第2幕の舞踏会では、姉たちが王子に結婚を迫る。一方、チェネレントラは愛する従者が実は王子だと知らぬまま、自分を口説いてきた偽の王子に「あなたの従者を愛している」と言う。従者にふんした王子は喜んで結婚を申し込むが、チェネレントラは自分を見つけ、普段の姿を見て決めてほしいと伝え、去る。
第3幕。再びドン・マニフィコ邸。チェネレントラのもとに、元の姿に戻った王子と従者が現れ、めでたく結婚となる。

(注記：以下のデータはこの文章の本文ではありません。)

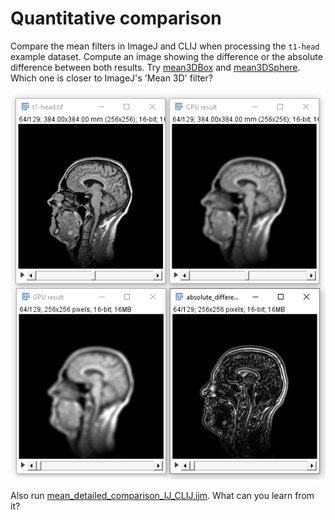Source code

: # Quantitative comparison

Compare the mean filters in ImageJ and CLIJ when processing the `t1-head` example dataset.
Compute an image showing the difference or the absolute difference between both results.
Try [mean3DBox](https://clij.github.io/clij2-docs/reference_mean3DBox) and [mean3DSphere](https://clij.github.io/clij2-docs/reference_mean3DSphere). 
Which one is closer to ImageJ's 'Mean 3D' filter?

![Image](images/mean3D_comparison.png)

Also run [mean_detailed_comparison_IJ_CLIJ.ijm](https://github.com/clij/clij2-docs/blob/master/src/main/macro/mean_detailed_comparison_IJ_CLIJ.ijm).
What can you learn from it?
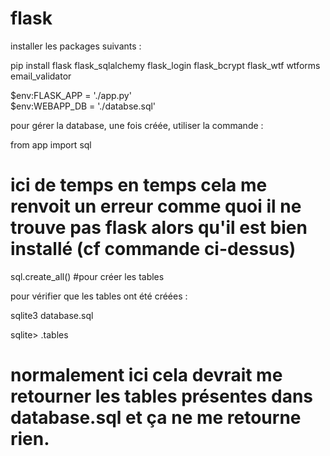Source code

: # flask
installer les packages suivants :  

pip install flask flask_sqlalchemy flask_login flask_bcrypt flask_wtf wtforms email_validator  


$env:FLASK_APP = './app.py'  
$env:WEBAPP_DB = './databse.sql'  

pour gérer la database, une fois créée, utiliser la commande :  

from app import sql   

# ici de temps en temps cela me renvoit un erreur comme quoi il ne trouve pas flask alors qu'il est bien installé (cf commande ci-dessus)

sql.create_all() #pour créer les tables  


pour vérifier que les tables ont été créées :   

sqlite3 database.sql  

sqlite> .tables  

# normalement ici cela devrait me retourner les tables présentes dans database.sql et ça ne me retourne rien. 
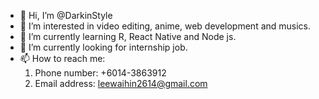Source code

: - 👋 Hi, I’m @DarkinStyle
- 👀 I’m interested in video editing, anime, web development and musics.
- 🌱 I’m currently learning R, React Native and Node js.
- 💞️ I’m currently looking for internship job.
- 📫 How to reach me:
    1. Phone number: +6014-3863912
    2. Email address: leewaihin2614@gmail.com

<!---
DarkinStyle/DarkinStyle is a ✨ special ✨ repository because its `README.md` (this file) appears on your GitHub profile.
You can click the Preview link to take a look at your changes.
--->
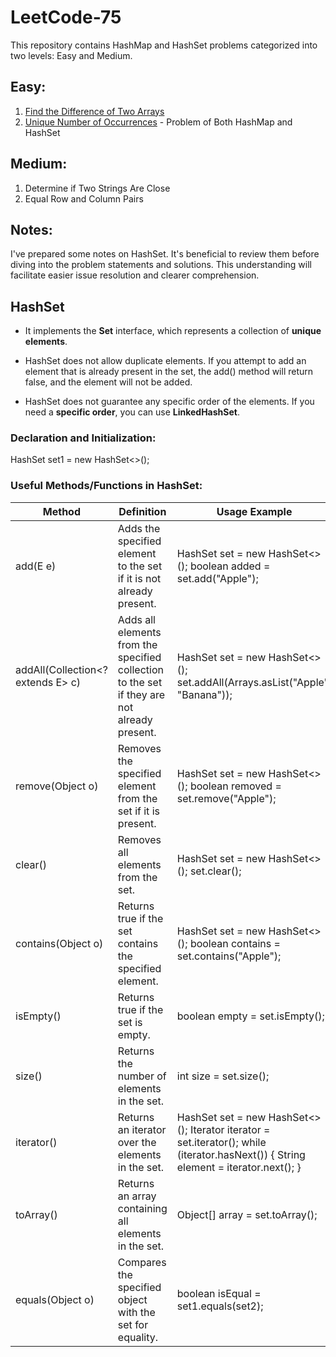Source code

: # LeetCode-75

This repository contains HashMap and HashSet problems categorized into two levels: Easy and Medium.

## Easy: 
1. [Find the Difference of Two Arrays](https://github.com/Shubham-Nahar-Java-Coder/Leetcode-75/tree/master/HashMap-HashSet/Find-the-difference-of-two-arrays)
2. [Unique Number of Occurrences](https://github.com/Shubham-Nahar-Java-Coder/Leetcode-75/tree/master/HashMap-HashSet/Unique-Number-of-Occurrences) - Problem of Both HashMap and HashSet

## Medium: 
1. Determine if Two Strings Are Close 
2. Equal Row and Column Pairs

## Notes:

I've prepared some notes on HashSet. It's beneficial to review them before diving into the problem statements and solutions. This understanding will facilitate easier issue resolution and clearer comprehension.

## HashSet
- It implements the **Set** interface, which represents a collection of **unique elements**.

- HashSet does not allow duplicate elements. If you attempt to add an element that is already present in the set, the add() method will return false, and the element will not be added.

- HashSet does not guarantee any specific order of the elements. If you need a **specific order**, you can use **LinkedHashSet**.

### Declaration and Initialization: 
HashSet<String> set1 = new HashSet<>();

### Useful Methods/Functions in HashSet:

| Method | Definition | Usage Example |
| -------- | -------- | -------- |
| add(E e)  | Adds the specified element to the set if it is not already present.  | HashSet<String> set = new HashSet<>(); boolean added = set.add("Apple");  |
| addAll(Collection<? extends E> c)  | Adds all elements from the specified collection to the set if they are not already present.   | HashSet<String> set = new HashSet<>(); set.addAll(Arrays.asList("Apple", "Banana"));  |
| remove(Object o) | Removes the specified element from the set if it is present.   | HashSet<String> set = new HashSet<>(); boolean removed = set.remove("Apple"); |
| clear()  | Removes all elements from the set.   | HashSet<String> set = new HashSet<>(); set.clear(); |
| contains(Object o) | Returns true if the set contains the specified element.   | HashSet<String> set = new HashSet<>(); boolean contains = set.contains("Apple"); |
| isEmpty() | Returns true if the set is empty.   | boolean empty = set.isEmpty(); |
| size() | 	Returns the number of elements in the set.   | int size = set.size(); |
| iterator() | 	Returns an iterator over the elements in the set.   | HashSet<String> set = new HashSet<>(); Iterator<String> iterator = set.iterator(); while (iterator.hasNext()) { String element = iterator.next(); } |
| toArray() | 	Returns an array containing all elements in the set.   | Object[] array = set.toArray(); |
| equals(Object o) | 	Compares the specified object with the set for equality.  | boolean isEqual = set1.equals(set2); |

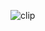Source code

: ![clip](https://user-images.githubusercontent.com/69711134/212726963-7fe3f732-3957-48b7-b016-20a7c534ebec.gif)
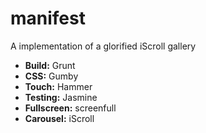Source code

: manifest
========

A implementation of a glorified iScroll gallery

+ **Build:** Grunt 
+ **CSS:** Gumby
+ **Touch:** Hammer
+ **Testing:** Jasmine
+ **Fullscreen:** screenfull
+ **Carousel:** iScroll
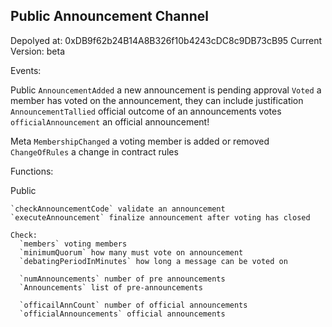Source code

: ## Public Announcement Channel

Depolyed at: 0xDB9f62b24B14A8B326f10b4243cDC8c9DB73cB95
Current Version: beta

Events:

  Public
    `AnnouncementAdded` a new announcement is pending approval
    `Voted` a member has voted on the announcement, they can include justification
    `AnnouncementTallied` official outcome of an announcements votes
    `officialAnnouncement` an official announcement!
   
   Meta
    `MembershipChanged` a voting member is added or removed
    `ChangeOfRules` a change in contract rules

Functions:

  Public
    
    `checkAnnouncementCode` validate an announcement
    `executeAnnouncement` finalize announcement after voting has closed
    
    Check:
      `members` voting members
      `minimumQuorum` how many must vote on announcement
      `debatingPeriodInMinutes` how long a message can be voted on
      
      `numAnnouncements` number of pre announcements
      `Announcements` list of pre-announcements
     
      `officailAnnCount` number of official announcements
      `officialAnnouncements` official announcements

「オペラ・ブッファ」(喜歌劇)と呼ばれ、早口での歌や抱腹絶倒の人間模様も楽しい作品だ。イタリア人演出家フランチェスコ・ベッロットが演出した藤原歌劇団のプロダクションでは、舞台は大きなペローの本が開かれた机の上。チーズを持ったネズミたちが恋を見守ったり、姉たちが二人して大きな鉛筆を運んだり、王子の家来たちが巨大なトランプを持っていたりと、観ていて飽きない。園田隆一郎指揮、テアトロ・ジーリオ・ショウワ・オーケストラの軽快な演奏の中で繰り広げられる、ロッシーニならではの、超絶技巧あふれる歌の数々を味わおう。
5月21日(木)14時まで、日本語字幕付き。